The Fishermen

Clark Sandler

Clark Sandler, in white, talks toThirty-five years at sea and the oceans have started to lose their charm.

“There’s not any romance left in it, it might have been romantic when I was in my teens but it’s business,” said Clark Sandler, a fisherman from Gloucester, MA. “Sure, I’d love for it be fun, but it’s not fun when you do something for 35 years.”

When Sandler started fishing with his neighbor at the age of 9, he loved it. He says it got into his blood. But because his fathers and brothers were lawyers, Sandler went to law school and earned his degree. After trying his hand at office work, Sandler decided to make fishing his full time job at the age of 26.

“It was easy back then,” Sandler said. “There were no regulations.”

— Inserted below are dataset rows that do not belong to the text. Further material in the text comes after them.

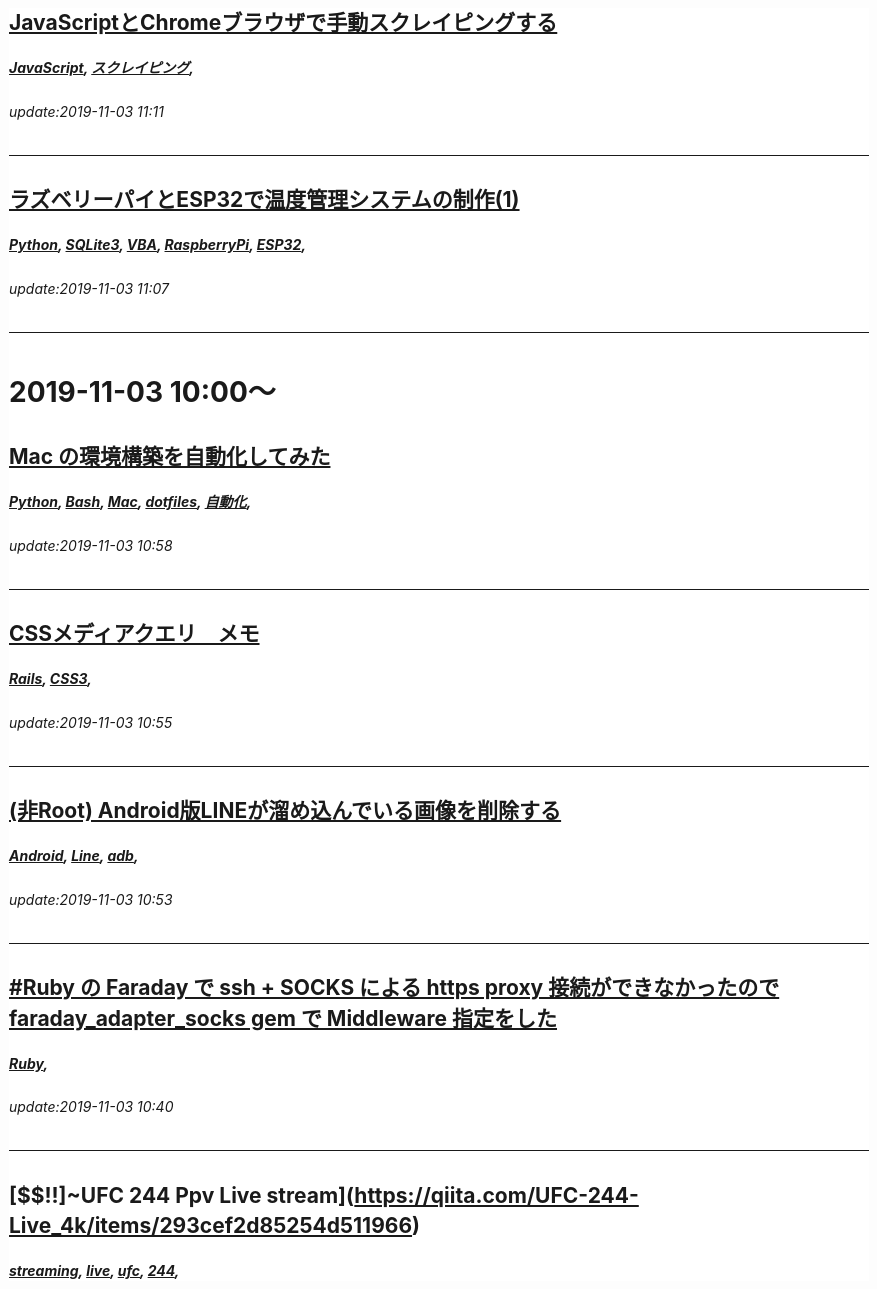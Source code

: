 ## [JavaScriptとChromeブラウザで手動スクレイピングする](https://qiita.com/seihmd/items/472bdf9f0643527bfa29)
##### [JavaScript](https://qiita.com/tags/JavaScript), [スクレイピング](https://qiita.com/tags/スクレイピング), 
###### update:2019-11-03 11:11
---
## [ラズベリーパイとESP32で温度管理システムの制作(1)](https://qiita.com/sudou_y/items/70f98864910b318167c7)
##### [Python](https://qiita.com/tags/Python), [SQLite3](https://qiita.com/tags/SQLite3), [VBA](https://qiita.com/tags/VBA), [RaspberryPi](https://qiita.com/tags/RaspberryPi), [ESP32](https://qiita.com/tags/ESP32), 
###### update:2019-11-03 11:07
---




# 2019-11-03 10:00～
## [Mac の環境構築を自動化してみた](https://qiita.com/Genbu/items/e50ec237f1d0ce3cd3b9)
##### [Python](https://qiita.com/tags/Python), [Bash](https://qiita.com/tags/Bash), [Mac](https://qiita.com/tags/Mac), [dotfiles](https://qiita.com/tags/dotfiles), [自動化](https://qiita.com/tags/自動化), 
###### update:2019-11-03 10:58
---
## [CSSメディアクエリ　メモ](https://qiita.com/gonza_kato_atsushi/items/dee692fa928fb37cce36)
##### [Rails](https://qiita.com/tags/Rails), [CSS3](https://qiita.com/tags/CSS3), 
###### update:2019-11-03 10:55
---
## [(非Root) Android版LINEが溜め込んでいる画像を削除する](https://qiita.com/ElecDove/items/fe858a78230d68f7c290)
##### [Android](https://qiita.com/tags/Android), [Line](https://qiita.com/tags/Line), [adb](https://qiita.com/tags/adb), 
###### update:2019-11-03 10:53
---
## [#Ruby の Faraday で ssh + SOCKS  による https proxy 接続ができなかったので faraday_adapter_socks gem で Middleware 指定をした](https://qiita.com/YumaInaura/items/c44146b82b4e586c1229)
##### [Ruby](https://qiita.com/tags/Ruby), 
###### update:2019-11-03 10:40
---
## [$$!!]~UFC 244 Ppv Live stream](https://qiita.com/UFC-244-Live_4k/items/293cef2d85254d511966)
##### [streaming](https://qiita.com/tags/streaming), [live](https://qiita.com/tags/live), [ufc](https://qiita.com/tags/ufc), [244](https://qiita.com/tags/244),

At the docks, Sandler, who is dressed in a practical pair of old blue jeans, white t-shirt and sunglasses, barks out orders to his crew of two men. The catch of redfish has just been unloaded from his boat, the Sea Farmer, and is now being processed by Atlantic Coast Seafood Inc. Now, he wanted to move it to the side of the dock so some repairs could be done to a light that had gone out.

“Vito, that line is caught,” he hollers. He feels rushed, like there is never enough time when he is onshore, but too much time when he is on the boat.

He wants to go home. His wife, kids, two dogs and horses are all waiting for him. And a part of him regrets the family vacations he didn’t take and the birthday parties he missed.

But, he’s doing what he believes is right.

“This is what you are supposed to do as a human, as a male,” he said. “You are supposed to work for your family.”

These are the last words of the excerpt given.